The EU doesn't understand Hungary and Poland

18 November 2021

10:00 PM

18 November 2021

10:00 PM

Rather like Germany with its ill-starred ‘Drive to the East’ in the 19th and 20th centuries, one suspects the EU is quietly regretting its keenness to absorb most of the states of eastern Europe in the early 2000s. If not, events in Poland and Hungary this week may well persuade them.

For a long time, national governments in the older EU states have more or less willingly subscribed to two articles of faith: the complete supremacy of EU law over their national law, including their constitutions, and the unchallengeable power of the EU Court of Justice — not only to expound EU law but also to extend and develop it, and to determine conclusively how far the competences of the EU run.

There are reasons for this surprising submissiveness. The EU’s founding members had recently fought each other; their elites at the time mistrusted popular sovereignty as a potential cause of a return to the horrors of conflict. This helps explain why their governments have consistently seen supranational control organised on technocratic lines, legally supreme and discreetly insulated from national voter pressure, as a price worth paying.

However understandable in the West, such feelings cut little ice further east. Having escaped 30 years ago from a supranational state apparatus that was indeed technocratic, all-powerful and all too successfully insulated from popular pressure, the nations of eastern Europe understandably have no big desire to go back to it.

In the last few months, Poland has increasingly made this clear. Ordered by the European Court in two separate judgments to change its internal judicial system to satisfy EU impartiality norms and to shut the Turów coal-mine on environmental grounds, it demurred, essentially on the ground that the first was none of the EU’s business and the second was necessary to keep the lights on.
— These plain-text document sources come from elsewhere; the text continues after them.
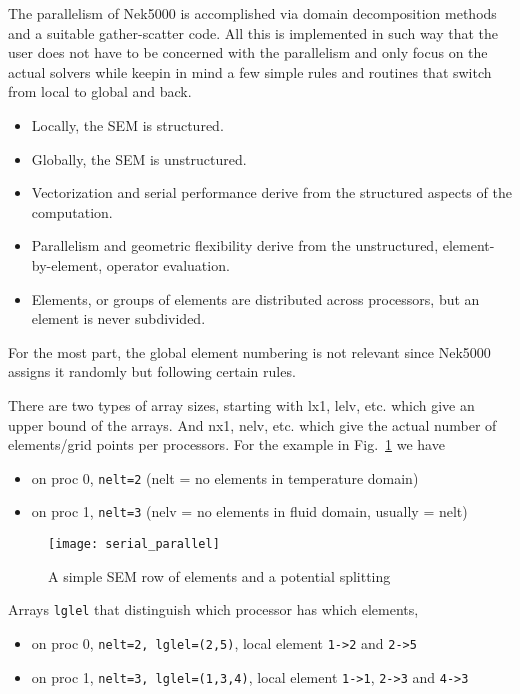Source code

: 


The parallelism of Nek5000 is accomplished via domain decomposition methods and a suitable gather-scatter code. All this is implemented in such way that the user does not have to be concerned with the parallelism and only focus on the actual solvers while keepin in mind a few simple rules and routines that switch from local to global and back.
\begin{itemize}
\item Locally, the SEM is structured.

\item Globally, the SEM is unstructured.

\item Vectorization and serial performance derive from the structured aspects of the computation.

\item Parallelism and geometric flexibility derive from the unstructured, element-by-element, operator evaluation.

\item Elements, or groups of elements are distributed across processors, but an element is never subdivided.
\end{itemize}

For the most part, the global element numbering is not relevant since Nek5000 assigns it randomly but following certain rules. 

There are two types of array sizes, starting with {\color{red}l}x1, {\color{red}l}elv, etc. which give an upper bound of the arrays. And {\color{red}n}x1, {\color{red}n}elv, etc. which give the actual number of elements/grid points per processors. For the example in Fig.~\ref{fig:procsplit} we have 
\begin{itemize}
\item on proc 0, {\tt nelt=2}  (nelt = no elements in temperature domain)
\item on proc 1, {\tt nelt=3}  (nelv = no elements in fluid domain, usually = nelt)
\end{itemize}

\begin{figure}
\centering
\texttt{[image: serial\_parallel]}
\caption{A simple SEM row of elements and a potential splitting}
\label{fig:procsplit}
\end{figure}
Arrays {\tt lglel} that distinguish which processor has which elements, 

\begin{itemize}
\item on proc 0, {\tt nelt=2, lglel=(2,5)}, local element {\tt 1->2} and {\tt 2->5}
\item on proc 1, {\tt nelt=3, lglel=(1,3,4)}, local element {\tt 1->1}, {\tt 2->3} and {\tt 4->3}
\end{itemize}
		  
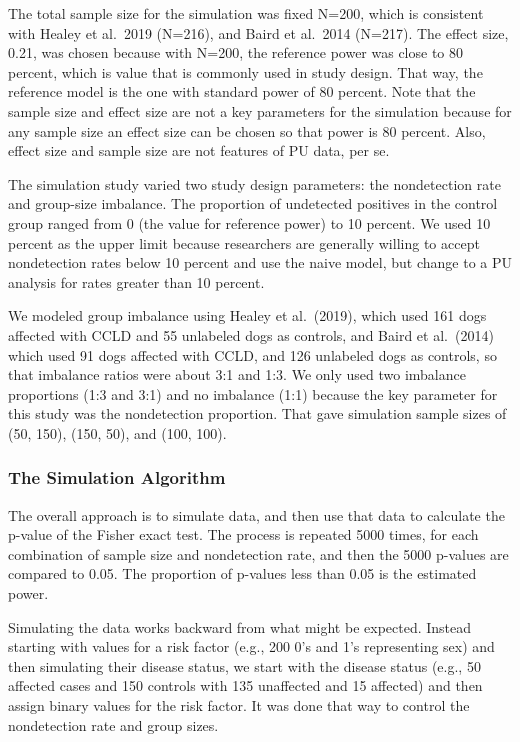 \documentclass[
]{article}
\begin{document}
The total sample size for the simulation was fixed N=200, which is
consistent with Healey et al.~2019 (N=216), and Baird et al.~2014
(N=217). \cite{bcioa14} \cite{hmhcbhkr19} The effect size, 0.21, was
chosen because with N=200, the reference power was close to 80 percent,
which is value that is commonly used in study design. That way, the
reference model is the one with standard power of 80 percent. Note that
the sample size and effect size are not a key parameters for the
simulation because for any sample size an effect size can be chosen so
that power is 80 percent. Also, effect size and sample size are not
features of PU data, per se.

The simulation study varied two study design parameters: the
nondetection rate and group-size imbalance. The proportion of undetected
positives in the control group ranged from 0 (the value for reference
power) to 10 percent. We used 10 percent as the upper limit because
researchers are generally willing to accept nondetection rates below 10
percent and use the naive model, but change to a PU analysis for rates
greater than 10 percent. \cite{bd20}

We modeled group imbalance using Healey et al.~(2019), which used 161
dogs affected with CCLD and 55 unlabeled dogs as controls, and Baird et
al.~(2014) which used 91 dogs affected with CCLD, and 126 unlabeled dogs
as controls, so that imbalance ratios were about 3:1 and 1:3.
\cite{bcioa14} \cite{hmhcbhkr19} We only used two imbalance proportions
(1:3 and 3:1) and no imbalance (1:1) because the key parameter for this
study was the nondetection proportion. That gave simulation sample sizes
of (50, 150), (150, 50), and (100, 100).

\pagebreak

\hypertarget{the-simulation-algorithm}{%
\subsubsection{The Simulation
Algorithm}\label{the-simulation-algorithm}}

The overall approach is to simulate data, and then use that data to
calculate the p-value of the Fisher exact test. The process is repeated
5000 times, for each combination of sample size and nondetection rate,
and then the 5000 p-values are compared to 0.05. The proportion of
p-values less than 0.05 is the estimated power.

Simulating the data works backward from what might be expected. Instead
starting with values for a risk factor (e.g., 200 0's and 1's
representing sex) and then simulating their disease status, we start
with the disease status (e.g., 50 affected cases and 150 controls with
135 unaffected and 15 affected) and then assign binary values for the
risk factor. It was done that way to control the nondetection rate and
group sizes.
\end{document}
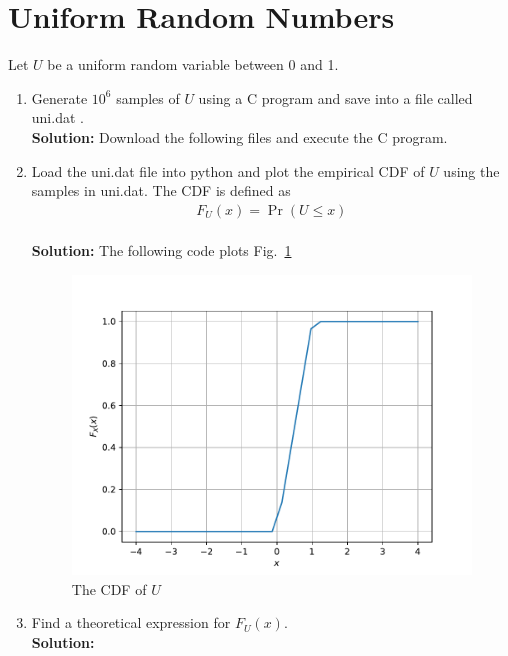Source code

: \documentclass[12pt]{book}
\newcommand\figref{Fig.~\ref}
\providecommand{\pr}[1]{\ensuremath{\Pr\left(#1\right)}}
\newcommand{\solution}{\noindent \textbf{Solution: }}
\begin{document}
\section{Uniform Random Numbers}
Let $U$ be a uniform random variable between 0 and 1.
\begin{enumerate}
\item Generate $10^6$ samples of $U$ using a C program and save into a file called uni.dat .
\label{prob:uni_gen}
\\
\solution Download the following files and execute the  C program.
\begin{center}
\end{center}
\item
Load the uni.dat file into python and plot the empirical CDF of $U$ using the samples in uni.dat. The CDF is defined as
\begin{align}
F_{U}(x) = \pr{U \le x}
\end{align}
\\
\solution  The following code plots \figref{fig:uni_cdf}
\begin{center}
\end{center}
\begin{figure}[H]
\centering
\includegraphics[width=\columnwidth]{./figs/2/2.1.2.pdf}
\caption{The CDF of $U$}
\label{fig:uni_cdf}
\end{figure}
\item
Find a  theoretical expression for $F_{U}(x)$.\\
\solution


\end{enumerate}
\end{document}
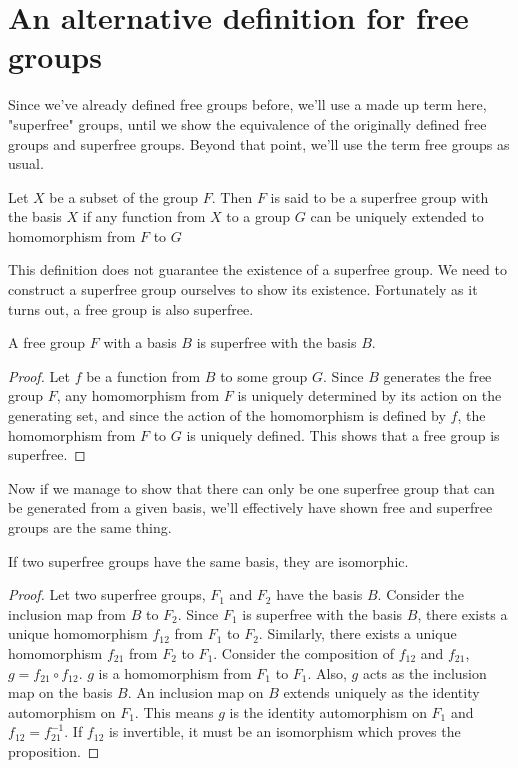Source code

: \section{An alternative definition for free groups}

Since we've already defined free groups before, we'll use a made up term here, "superfree" groups, until we show the equivalence of the originally defined free groups and superfree groups. Beyond that point, we'll use the term free groups as usual.

\begin{defn}\cite{lyndon}
Let $X$ be a subset of the group $F$. Then $F$ is said to be a superfree group with the basis $X$ if any function from $X$ to a group $G$ can be uniquely extended to homomorphism from $F$ to $G$
\end{defn}

This definition does not guarantee the existence of a superfree group. We need to construct a superfree group ourselves to show its existence. Fortunately as it turns out, a free group is also superfree.

\begin{prop}
A free group $F$ with a basis $B$ is superfree with the basis $B$.
\end{prop}

\begin{proof}
Let $f$ be a function from $B$ to some group $G$. Since $B$ generates the free group $F$, any homomorphism from $F$ is uniquely determined by its action on the generating set, and since the action of the homomorphism is defined by $f$, the homomorphism from $F$ to $G$ is uniquely defined. This shows that a free group is superfree.
\end{proof}

Now if we manage to show that there can only be one superfree group that can be generated from a given basis, we'll effectively have shown free and superfree groups are the same thing.

\begin{prop}\label{univ}
If two superfree groups have the same basis, they are isomorphic.
\end{prop}

\begin{proof}
Let two superfree groups, $F_1$ and $F_2$ have the basis $B$. Consider the inclusion map from $B$ to $F_2$. Since $F_1$ is superfree with the basis $B$, there exists a unique homomorphism $f_{12}$ from $F_1$ to $F_2$. Similarly, there exists a unique homomorphism $f_{21}$ from $F_2$ to $F_1$. Consider the composition of $f_{12}$ and $f_{21}$, $g = f_{21} \circ f_{12}$. $g$ is a homomorphism from $F_1$ to $F_1$. Also, $g$ acts as the inclusion map on the basis $B$. An inclusion map on $B$ extends uniquely as the identity automorphism on $F_1$. This means $g$ is the identity automorphism on $F_1$ and $f_{12} = f_{21}^{-1}$. If $f_{12}$ is invertible, it must be an isomorphism which proves the proposition.
\end{proof}

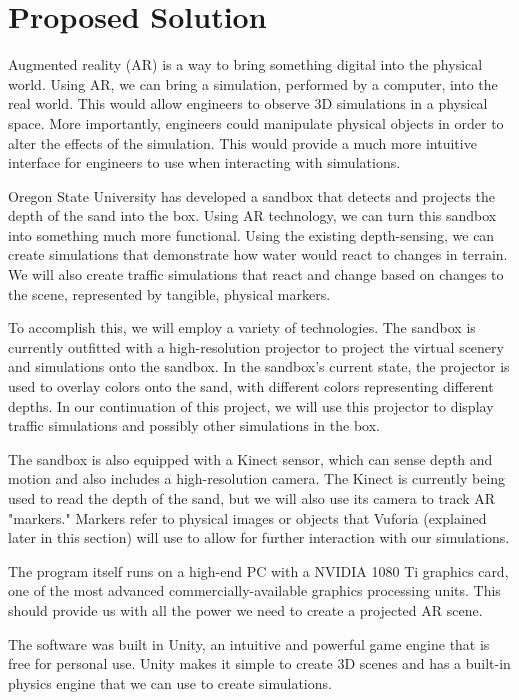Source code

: \documentclass{article}
\begin{document}
\section{Proposed Solution}
Augmented reality (AR) is a way to bring something digital into the physical world. Using AR, we can bring a simulation, performed by a computer, into the real world. This would allow engineers to observe 3D simulations in a physical space. More importantly, engineers could manipulate physical objects in order to alter the effects of the simulation. This would provide a much more intuitive interface for engineers to use when interacting with simulations.

Oregon State University has developed a sandbox that detects and projects the depth of the sand into the box. Using AR technology, we can turn this sandbox into something much more functional. Using the existing depth-sensing, we can create simulations that demonstrate how water would react to changes in terrain. We will also create traffic simulations that react and change based on changes to the scene, represented by tangible, physical markers.

To accomplish this, we will employ a variety of technologies. The sandbox is currently outfitted with a high-resolution projector to project the virtual scenery and simulations onto the sandbox. In the sandbox's current state, the projector is used to overlay colors onto the sand, with different colors representing different depths. In our continuation of this project, we will use this projector to display traffic simulations and possibly other simulations in the box.

The sandbox is also equipped with a Kinect sensor, which can sense depth and motion and also includes a high-resolution camera. The Kinect is currently being used to read the depth of the sand, but we will also use its camera to track AR "markers." Markers refer to physical images or objects that Vuforia (explained later in this section) will use to allow for further interaction with our simulations.

The program itself runs on a high-end PC with a NVIDIA 1080 Ti graphics card, one of the most advanced commercially-available graphics processing units. This should provide us with all the power we need to create a projected AR scene. 

The software was built in Unity, an intuitive and powerful game engine that is free for personal use. Unity makes it simple to create 3D scenes and has a built-in physics engine that we can use to create simulations.
\end{document}
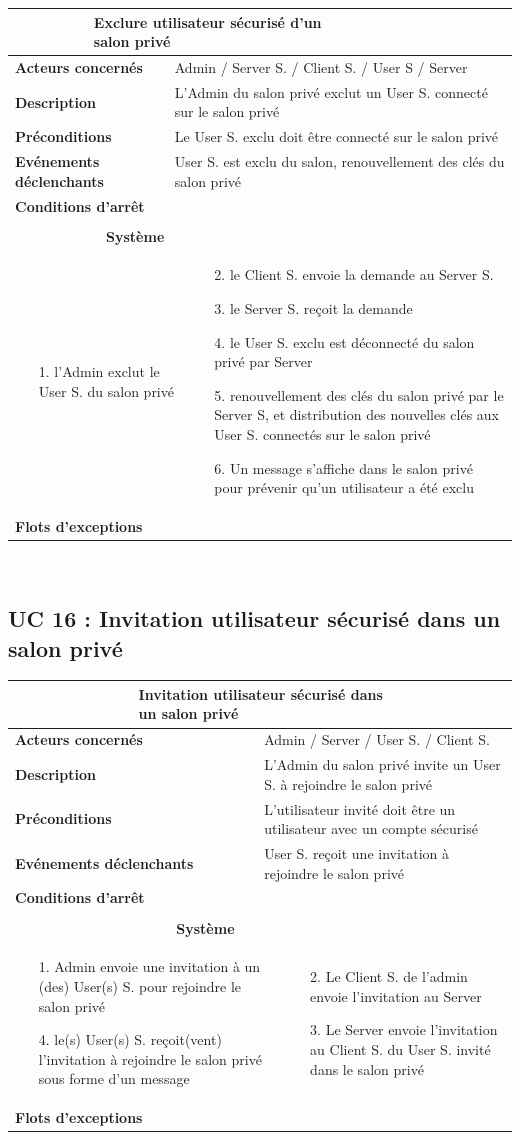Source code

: \documentclass[a4paper,11pt,french]{article}
\newcommand{\fiche}[9] {
	\noindent
\begin{tabular}{|p{3.5cm}| p{1cm} | p{3cm} | p{.5cm} | p{7cm}|} 
\hline
\rowcolor{blue}
\multicolumn{2}{|l|}{\color{white}\bfseries{Nom}} & \multicolumn{3}{l|}{\color{white}\bfseries{#1}}\\
\hline
\multicolumn{2}{|l|}{\bfseries{Acteurs concernés}} & \multicolumn{3}{m{10.5cm}|}{#2}\\
\hline
\multicolumn{2}{|l|}{\bfseries{Description}} & \multicolumn{3}{m{10.5cm}|}{#3}\\
\hline
\multicolumn{2}{|l|}{\bfseries{Préconditions}} & \multicolumn{3}{m{10.5cm}|}{#4}\\
\hline
\multicolumn{2}{|l|}{\bfseries{Evénements déclenchants}} & \multicolumn{3}{m{10.5cm}|}{#5}\\
\hline
\multicolumn{2}{|l|}{\bfseries{Conditions d'arrêt}} & \multicolumn{3}{m{10.5cm}|}{#6}\\
\hline
\rowcolor{gray}
\multicolumn{5}{|c|}{\bfseries{Description du flot d'événements principal}}\\
\hline
\rowcolor{gray}
\multicolumn{3}{|c|}{\bfseries{Acteur(s)}} & \multicolumn{2}{c|}{\bfseries{Système}}\\
\hline
\multicolumn{3}{|p{7.5cm}|}{#7} & \multicolumn{2}{p{7.5cm}|}{#8}\\
\hline
\multicolumn{2}{|l}{\bfseries{Flots d'exceptions}} & \multicolumn{3}{|p{11.5cm}|}{#9}\\
\hline
\end{tabular}
\\
}
\begin{document}
\fiche
	{Exclure utilisateur sécurisé d’un salon privé} %
	{Admin / Server S. / Client S. / User S / Server} %
	{L’Admin du salon privé exclut un User S. connecté sur le salon privé} %
	{Le User S. exclu doit être connecté sur le salon privé} %
	{User S. est exclu du salon, renouvellement des clés du salon privé} %
	{} %
	{\begin{itemize}  %
		\item [1.] l’Admin exclut le User S. du salon privé
	 \end{itemize}
	} 
	{\begin{itemize}  %
		\item []
		\item [2.] le Client S. envoie la demande au Server S.
		\item [3.] le Server S. reçoit la demande
		\item [4.] le User S. exclu est déconnecté du salon privé par Server
		\item [5.] renouvellement des clés du salon privé par le Server S, et distribution des nouvelles clés aux User S. connectés sur le salon privé
		\item [6.] Un message s’affiche dans le salon privé pour prévenir qu’un utilisateur a été exclu
	 \end{itemize}
	 }
	{} %

\subsection{UC 16 : Invitation utilisateur sécurisé dans un salon privé}

\fiche
	{Invitation utilisateur sécurisé dans un salon privé} %
	{Admin / Server / User S. / Client S.} %
	{L’Admin du salon privé invite un User S. à rejoindre le salon privé} %
	{L’utilisateur invité doit être un utilisateur avec un compte  sécurisé} %
	{User S. reçoit une invitation à rejoindre le salon privé} %
	{} %
	{\begin{itemize}  %
		\item [1.] Admin envoie une invitation à un (des) User(s) S. pour rejoindre le salon privé
		\item []
		\item []
		\item [4.] le(s) User(s) S. reçoit(vent) l’invitation à rejoindre le salon privé sous forme d’un message
	 \end{itemize}
	} 
	{\begin{itemize}  %
		\item []
		\item [2.] Le Client S. de l’admin envoie l’invitation au Server
		\item [3.] Le Server envoie l’invitation au Client S. du User S. invité dans le salon privé
	 \end{itemize}
	 }
	{} %
	
\end{document}
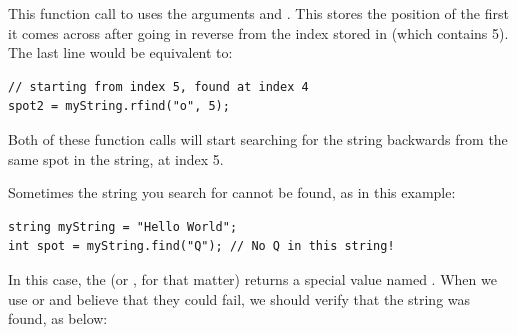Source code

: \noindent This function call to  uses the arguments  and .
This stores the position of the first  it comes across after going in reverse from the index stored in  (which contains 5).
The last line would be equivalent to: \nopagebreak[4]

\noindent\begin{minipage}{\linewidth}\begin{lstlisting}
// starting from index 5, found at index 4
spot2 = myString.rfind("o", 5); 
\end{lstlisting}\end{minipage}

\noindent Both of these function calls will start searching for the string  backwards from the same spot in the string, at index 5. 

Sometimes the string you search for cannot be found, as in this example:

\noindent\begin{minipage}{\linewidth}\begin{lstlisting}
string myString = "Hello World";
int spot = myString.find("Q"); // No Q in this string!
\end{lstlisting}\end{minipage}

\noindent In this case, the  (or , for that matter) returns a special value named .
When we use  or  and believe that they could fail, we should verify that the string was found, as below:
Its constitutional court then scandalised Brussels and the euro-elite with a judgment that would have been unexceptionable anywhere except in the EU. This was to the effect that within Poland the Polish constitution ruled supreme and, whatever the EU might say about the supremacy of EU law, it could not be overridden by the stroke of a Brussels legislator’s pen.


Brussels hopes to contain this insubordination. It has sought to isolate Poland as a single rogue state which threatened the rule of law throughout the EU; meanwhile, its court has issued a stern warning and mulcted Poland in daily fines totalling €1,500,000 for daring to disobey its orders. But last Monday things got worse.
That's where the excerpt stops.